BRIEF - The required output is the lines below from the line containing "the job written" to the line containing "the unique, system", inclusive, retyped exactly. No other lines belong in it.

====== EXERCISE INPUT

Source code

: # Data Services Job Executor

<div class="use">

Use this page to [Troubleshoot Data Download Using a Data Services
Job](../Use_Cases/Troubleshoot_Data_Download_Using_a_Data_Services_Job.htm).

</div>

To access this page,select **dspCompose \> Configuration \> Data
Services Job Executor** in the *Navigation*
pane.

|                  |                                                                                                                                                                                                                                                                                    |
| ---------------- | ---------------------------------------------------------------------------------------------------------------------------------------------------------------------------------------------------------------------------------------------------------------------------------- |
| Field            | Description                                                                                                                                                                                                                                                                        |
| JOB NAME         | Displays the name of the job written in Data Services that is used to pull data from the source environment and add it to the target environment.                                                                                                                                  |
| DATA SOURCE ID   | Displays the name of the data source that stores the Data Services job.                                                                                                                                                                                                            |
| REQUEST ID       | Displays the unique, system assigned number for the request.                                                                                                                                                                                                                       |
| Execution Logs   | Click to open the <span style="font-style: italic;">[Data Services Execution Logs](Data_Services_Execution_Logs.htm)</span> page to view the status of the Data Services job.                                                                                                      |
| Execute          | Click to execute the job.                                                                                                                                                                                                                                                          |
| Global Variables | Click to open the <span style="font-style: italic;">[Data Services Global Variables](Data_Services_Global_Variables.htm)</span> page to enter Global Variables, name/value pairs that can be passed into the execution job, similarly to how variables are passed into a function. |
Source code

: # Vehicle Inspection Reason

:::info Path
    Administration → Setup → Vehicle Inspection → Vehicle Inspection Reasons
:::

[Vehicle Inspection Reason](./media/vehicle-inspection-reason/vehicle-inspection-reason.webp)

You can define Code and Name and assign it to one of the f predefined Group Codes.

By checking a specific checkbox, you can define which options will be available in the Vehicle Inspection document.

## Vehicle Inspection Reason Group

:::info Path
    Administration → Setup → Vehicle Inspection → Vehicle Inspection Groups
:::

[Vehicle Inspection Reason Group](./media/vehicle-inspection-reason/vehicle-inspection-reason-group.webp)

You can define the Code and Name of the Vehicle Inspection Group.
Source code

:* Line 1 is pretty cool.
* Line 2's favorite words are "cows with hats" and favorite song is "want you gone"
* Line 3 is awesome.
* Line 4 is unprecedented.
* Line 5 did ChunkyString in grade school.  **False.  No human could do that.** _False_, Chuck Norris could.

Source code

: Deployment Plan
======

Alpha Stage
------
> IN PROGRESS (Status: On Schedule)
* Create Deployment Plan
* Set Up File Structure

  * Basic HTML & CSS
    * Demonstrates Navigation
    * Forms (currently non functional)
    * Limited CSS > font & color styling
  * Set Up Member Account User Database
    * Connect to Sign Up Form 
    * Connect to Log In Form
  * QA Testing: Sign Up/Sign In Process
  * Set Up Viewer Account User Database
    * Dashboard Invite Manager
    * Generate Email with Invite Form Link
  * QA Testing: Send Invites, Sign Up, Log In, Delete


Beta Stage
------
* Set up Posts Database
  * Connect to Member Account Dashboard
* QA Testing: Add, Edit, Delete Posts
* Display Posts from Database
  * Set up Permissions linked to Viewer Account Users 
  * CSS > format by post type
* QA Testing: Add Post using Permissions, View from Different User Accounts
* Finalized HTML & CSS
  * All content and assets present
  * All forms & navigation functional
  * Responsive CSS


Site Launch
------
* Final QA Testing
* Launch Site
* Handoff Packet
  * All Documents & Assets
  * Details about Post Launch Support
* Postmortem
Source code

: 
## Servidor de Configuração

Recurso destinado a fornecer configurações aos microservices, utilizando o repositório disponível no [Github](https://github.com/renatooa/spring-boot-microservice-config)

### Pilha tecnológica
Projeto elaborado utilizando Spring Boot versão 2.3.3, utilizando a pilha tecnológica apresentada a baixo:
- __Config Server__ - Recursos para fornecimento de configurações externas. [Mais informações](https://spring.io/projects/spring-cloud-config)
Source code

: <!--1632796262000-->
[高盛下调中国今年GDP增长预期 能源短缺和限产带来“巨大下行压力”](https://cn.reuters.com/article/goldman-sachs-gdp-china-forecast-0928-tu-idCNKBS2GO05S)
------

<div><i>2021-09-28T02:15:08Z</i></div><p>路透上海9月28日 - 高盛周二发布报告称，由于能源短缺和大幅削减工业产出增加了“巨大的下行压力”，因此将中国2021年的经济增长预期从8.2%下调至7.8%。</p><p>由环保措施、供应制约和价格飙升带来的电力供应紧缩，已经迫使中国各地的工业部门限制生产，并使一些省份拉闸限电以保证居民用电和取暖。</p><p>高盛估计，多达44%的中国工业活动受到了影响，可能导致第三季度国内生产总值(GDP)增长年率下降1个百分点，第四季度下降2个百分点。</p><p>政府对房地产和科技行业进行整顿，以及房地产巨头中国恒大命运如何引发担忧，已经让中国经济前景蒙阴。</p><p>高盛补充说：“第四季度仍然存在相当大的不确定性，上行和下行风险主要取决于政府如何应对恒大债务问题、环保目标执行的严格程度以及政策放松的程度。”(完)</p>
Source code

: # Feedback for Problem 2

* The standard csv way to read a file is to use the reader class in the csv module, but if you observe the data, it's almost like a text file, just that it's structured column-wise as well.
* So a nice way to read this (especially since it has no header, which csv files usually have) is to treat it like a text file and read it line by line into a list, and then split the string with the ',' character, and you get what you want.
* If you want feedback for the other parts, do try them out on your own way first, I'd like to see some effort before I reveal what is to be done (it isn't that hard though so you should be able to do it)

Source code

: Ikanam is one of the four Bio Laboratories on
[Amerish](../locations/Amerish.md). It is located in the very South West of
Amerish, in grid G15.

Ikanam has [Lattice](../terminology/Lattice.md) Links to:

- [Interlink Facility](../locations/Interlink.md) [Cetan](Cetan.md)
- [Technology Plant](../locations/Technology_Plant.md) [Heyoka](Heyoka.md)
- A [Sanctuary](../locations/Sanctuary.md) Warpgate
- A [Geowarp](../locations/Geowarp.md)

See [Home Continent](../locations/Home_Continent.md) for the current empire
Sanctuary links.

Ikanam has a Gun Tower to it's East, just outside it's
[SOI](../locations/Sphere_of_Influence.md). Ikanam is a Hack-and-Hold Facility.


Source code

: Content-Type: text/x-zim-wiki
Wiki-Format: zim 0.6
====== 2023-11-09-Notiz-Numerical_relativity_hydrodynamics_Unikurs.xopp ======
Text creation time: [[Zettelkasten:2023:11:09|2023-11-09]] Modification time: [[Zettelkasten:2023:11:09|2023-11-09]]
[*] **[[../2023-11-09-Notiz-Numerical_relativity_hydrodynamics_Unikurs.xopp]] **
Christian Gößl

============
====== EXERCISE INPUT

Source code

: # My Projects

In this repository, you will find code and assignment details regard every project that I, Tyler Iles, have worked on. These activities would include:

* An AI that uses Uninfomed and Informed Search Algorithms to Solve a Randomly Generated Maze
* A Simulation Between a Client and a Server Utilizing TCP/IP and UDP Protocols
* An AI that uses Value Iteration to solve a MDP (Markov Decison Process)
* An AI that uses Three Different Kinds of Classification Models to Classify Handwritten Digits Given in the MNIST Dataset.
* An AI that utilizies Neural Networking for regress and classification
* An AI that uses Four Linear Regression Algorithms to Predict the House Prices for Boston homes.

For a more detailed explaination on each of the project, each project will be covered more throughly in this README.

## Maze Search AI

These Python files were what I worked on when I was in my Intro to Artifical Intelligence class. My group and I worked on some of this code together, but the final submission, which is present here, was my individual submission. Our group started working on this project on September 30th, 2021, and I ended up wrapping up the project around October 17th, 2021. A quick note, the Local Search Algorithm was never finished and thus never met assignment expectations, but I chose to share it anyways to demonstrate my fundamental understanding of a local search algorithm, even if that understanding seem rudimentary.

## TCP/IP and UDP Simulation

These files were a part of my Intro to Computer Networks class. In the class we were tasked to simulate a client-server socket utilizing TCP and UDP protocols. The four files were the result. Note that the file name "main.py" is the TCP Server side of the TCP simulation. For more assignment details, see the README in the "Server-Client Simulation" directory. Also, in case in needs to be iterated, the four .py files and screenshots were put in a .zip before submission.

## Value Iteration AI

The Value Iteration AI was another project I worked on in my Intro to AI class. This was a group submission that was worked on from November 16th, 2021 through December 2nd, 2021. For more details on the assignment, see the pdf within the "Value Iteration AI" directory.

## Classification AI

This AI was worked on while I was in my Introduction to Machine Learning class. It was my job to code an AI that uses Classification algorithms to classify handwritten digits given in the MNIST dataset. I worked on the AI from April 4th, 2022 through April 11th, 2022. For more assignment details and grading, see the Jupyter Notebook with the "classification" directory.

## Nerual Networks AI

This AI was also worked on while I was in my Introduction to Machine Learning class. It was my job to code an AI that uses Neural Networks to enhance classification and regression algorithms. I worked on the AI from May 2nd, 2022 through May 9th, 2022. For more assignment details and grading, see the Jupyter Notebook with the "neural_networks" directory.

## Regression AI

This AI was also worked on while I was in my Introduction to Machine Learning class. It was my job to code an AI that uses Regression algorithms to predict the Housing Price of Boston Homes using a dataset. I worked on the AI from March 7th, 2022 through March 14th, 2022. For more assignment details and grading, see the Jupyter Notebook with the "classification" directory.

============
====== EXERCISE INPUT

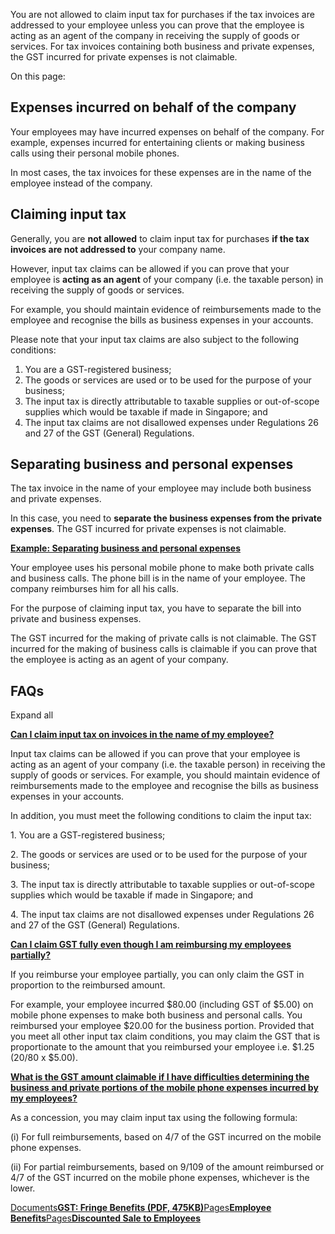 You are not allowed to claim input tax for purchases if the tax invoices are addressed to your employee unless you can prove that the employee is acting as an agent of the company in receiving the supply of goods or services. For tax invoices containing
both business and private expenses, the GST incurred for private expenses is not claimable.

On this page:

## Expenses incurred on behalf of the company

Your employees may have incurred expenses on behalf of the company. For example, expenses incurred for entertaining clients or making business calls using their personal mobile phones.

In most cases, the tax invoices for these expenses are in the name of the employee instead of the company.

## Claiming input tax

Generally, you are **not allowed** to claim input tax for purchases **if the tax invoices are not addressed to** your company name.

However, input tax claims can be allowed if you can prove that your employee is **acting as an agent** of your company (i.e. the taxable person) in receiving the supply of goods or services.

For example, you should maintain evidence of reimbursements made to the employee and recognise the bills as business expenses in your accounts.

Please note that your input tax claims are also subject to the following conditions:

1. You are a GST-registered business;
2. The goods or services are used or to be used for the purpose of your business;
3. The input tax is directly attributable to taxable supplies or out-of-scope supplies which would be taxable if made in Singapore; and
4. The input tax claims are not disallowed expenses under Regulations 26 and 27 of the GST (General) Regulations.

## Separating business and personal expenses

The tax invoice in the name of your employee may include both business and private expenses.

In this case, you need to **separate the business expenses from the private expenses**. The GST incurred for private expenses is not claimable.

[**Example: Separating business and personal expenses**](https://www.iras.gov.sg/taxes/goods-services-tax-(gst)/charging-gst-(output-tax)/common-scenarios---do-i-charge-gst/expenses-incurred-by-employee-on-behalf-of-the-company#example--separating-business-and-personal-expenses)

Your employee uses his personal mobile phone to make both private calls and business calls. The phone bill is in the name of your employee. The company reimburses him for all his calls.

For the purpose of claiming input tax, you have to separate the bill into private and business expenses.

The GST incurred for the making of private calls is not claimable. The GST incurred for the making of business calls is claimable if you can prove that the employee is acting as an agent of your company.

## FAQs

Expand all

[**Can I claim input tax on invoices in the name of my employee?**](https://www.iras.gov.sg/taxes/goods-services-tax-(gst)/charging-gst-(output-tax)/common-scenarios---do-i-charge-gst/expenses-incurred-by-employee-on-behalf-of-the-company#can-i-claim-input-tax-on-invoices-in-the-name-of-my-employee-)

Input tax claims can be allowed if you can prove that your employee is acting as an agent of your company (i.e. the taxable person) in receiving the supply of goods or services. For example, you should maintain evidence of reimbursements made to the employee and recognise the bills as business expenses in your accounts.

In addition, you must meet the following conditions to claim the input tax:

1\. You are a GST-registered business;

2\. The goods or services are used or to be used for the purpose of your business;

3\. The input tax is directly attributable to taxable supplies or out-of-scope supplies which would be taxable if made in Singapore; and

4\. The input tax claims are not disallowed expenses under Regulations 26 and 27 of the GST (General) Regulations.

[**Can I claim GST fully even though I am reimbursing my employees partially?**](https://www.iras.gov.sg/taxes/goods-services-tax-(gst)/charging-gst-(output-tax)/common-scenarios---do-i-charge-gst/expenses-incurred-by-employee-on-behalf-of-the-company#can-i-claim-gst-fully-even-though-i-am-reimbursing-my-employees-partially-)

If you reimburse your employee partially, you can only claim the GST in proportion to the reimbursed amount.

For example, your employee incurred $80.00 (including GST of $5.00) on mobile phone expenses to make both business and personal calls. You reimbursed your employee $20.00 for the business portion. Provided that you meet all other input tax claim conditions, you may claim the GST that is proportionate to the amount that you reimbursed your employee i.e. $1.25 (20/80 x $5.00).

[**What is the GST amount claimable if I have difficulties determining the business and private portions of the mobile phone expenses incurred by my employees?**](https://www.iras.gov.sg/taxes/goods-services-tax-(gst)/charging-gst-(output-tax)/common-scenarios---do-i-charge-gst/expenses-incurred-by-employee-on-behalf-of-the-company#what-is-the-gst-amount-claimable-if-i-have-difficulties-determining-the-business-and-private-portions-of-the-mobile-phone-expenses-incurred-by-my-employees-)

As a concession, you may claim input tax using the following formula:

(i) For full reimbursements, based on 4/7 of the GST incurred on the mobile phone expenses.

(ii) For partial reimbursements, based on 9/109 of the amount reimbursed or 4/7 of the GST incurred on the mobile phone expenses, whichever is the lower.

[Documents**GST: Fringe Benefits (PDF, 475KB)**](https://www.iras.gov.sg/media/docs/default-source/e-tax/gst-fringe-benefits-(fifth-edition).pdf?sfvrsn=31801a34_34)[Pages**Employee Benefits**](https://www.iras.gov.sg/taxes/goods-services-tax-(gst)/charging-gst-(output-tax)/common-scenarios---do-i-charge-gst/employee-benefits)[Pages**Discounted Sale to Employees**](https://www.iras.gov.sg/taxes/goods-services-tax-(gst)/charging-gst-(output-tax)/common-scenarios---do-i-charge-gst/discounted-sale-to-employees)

============

ANSWER AREA -
| JOB NAME         | Displays the name of the job written in Data Services that is used to pull data from the source environment and add it to the target environment.                                                                                                                                  |
| DATA SOURCE ID   | Displays the name of the data source that stores the Data Services job.                                                                                                                                                                                                            |
| REQUEST ID       | Displays the unique, system assigned number for the request.                                                                                                                                                                                                                       |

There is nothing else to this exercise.